:: WORK REQUEST ::
Take every line from the records below that includes the word "equation".

[Extracted data entries]
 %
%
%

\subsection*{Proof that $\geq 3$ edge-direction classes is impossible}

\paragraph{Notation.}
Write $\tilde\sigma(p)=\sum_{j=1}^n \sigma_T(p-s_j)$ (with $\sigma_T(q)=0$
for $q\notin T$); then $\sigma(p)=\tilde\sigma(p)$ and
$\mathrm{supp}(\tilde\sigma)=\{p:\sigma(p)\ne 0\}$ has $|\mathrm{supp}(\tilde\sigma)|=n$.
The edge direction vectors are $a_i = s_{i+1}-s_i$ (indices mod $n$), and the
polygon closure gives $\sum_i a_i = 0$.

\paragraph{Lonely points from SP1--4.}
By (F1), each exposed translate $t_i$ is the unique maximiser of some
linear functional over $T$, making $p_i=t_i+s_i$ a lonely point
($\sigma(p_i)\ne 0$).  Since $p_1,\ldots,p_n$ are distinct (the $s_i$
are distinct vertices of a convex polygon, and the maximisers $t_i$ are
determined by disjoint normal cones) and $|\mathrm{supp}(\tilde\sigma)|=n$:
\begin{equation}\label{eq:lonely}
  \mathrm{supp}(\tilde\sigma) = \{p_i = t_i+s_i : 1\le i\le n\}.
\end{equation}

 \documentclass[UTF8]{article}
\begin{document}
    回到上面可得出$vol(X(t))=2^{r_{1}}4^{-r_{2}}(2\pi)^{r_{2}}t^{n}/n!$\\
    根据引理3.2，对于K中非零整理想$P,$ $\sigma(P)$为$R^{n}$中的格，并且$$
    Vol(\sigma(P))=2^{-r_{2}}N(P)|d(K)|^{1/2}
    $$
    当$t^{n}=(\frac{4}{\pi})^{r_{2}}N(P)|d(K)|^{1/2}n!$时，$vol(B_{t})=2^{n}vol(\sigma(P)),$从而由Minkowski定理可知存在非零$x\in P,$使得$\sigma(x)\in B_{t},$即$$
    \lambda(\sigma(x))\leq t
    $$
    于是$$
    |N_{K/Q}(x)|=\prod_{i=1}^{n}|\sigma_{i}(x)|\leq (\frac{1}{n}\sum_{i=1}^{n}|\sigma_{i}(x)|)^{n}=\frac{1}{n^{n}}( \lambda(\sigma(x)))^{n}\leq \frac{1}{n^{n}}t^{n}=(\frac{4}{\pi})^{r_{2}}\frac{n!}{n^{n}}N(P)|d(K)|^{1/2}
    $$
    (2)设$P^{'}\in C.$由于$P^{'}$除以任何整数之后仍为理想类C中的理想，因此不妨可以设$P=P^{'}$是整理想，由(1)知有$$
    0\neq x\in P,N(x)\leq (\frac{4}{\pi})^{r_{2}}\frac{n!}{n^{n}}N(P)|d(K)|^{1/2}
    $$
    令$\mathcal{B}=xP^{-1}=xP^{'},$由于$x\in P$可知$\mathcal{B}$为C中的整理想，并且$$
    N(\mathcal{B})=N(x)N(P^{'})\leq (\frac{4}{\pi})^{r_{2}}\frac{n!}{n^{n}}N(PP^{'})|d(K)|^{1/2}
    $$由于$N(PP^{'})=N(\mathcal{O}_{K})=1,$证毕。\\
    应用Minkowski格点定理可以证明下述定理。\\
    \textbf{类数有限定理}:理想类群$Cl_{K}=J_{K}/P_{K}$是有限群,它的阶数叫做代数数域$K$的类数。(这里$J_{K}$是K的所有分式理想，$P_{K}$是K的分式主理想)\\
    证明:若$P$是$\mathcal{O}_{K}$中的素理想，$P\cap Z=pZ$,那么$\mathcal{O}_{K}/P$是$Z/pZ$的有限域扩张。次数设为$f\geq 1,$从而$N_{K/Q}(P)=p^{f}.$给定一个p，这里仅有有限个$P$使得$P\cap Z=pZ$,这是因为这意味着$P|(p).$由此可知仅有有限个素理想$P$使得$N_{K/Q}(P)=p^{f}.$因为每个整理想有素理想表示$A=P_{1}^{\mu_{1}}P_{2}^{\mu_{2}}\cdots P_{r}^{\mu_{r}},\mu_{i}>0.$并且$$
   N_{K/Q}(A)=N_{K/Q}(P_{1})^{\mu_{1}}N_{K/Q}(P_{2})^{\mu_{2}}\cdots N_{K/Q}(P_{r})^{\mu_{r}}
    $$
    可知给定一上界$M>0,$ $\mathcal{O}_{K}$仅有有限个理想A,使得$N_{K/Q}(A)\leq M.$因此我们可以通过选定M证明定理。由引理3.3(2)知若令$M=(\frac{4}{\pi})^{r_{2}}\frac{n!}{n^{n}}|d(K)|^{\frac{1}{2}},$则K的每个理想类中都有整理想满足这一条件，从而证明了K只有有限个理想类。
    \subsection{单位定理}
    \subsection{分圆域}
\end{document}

:: SOLUTION ::
\begin{equation}\label{eq:lonely}
\end{equation}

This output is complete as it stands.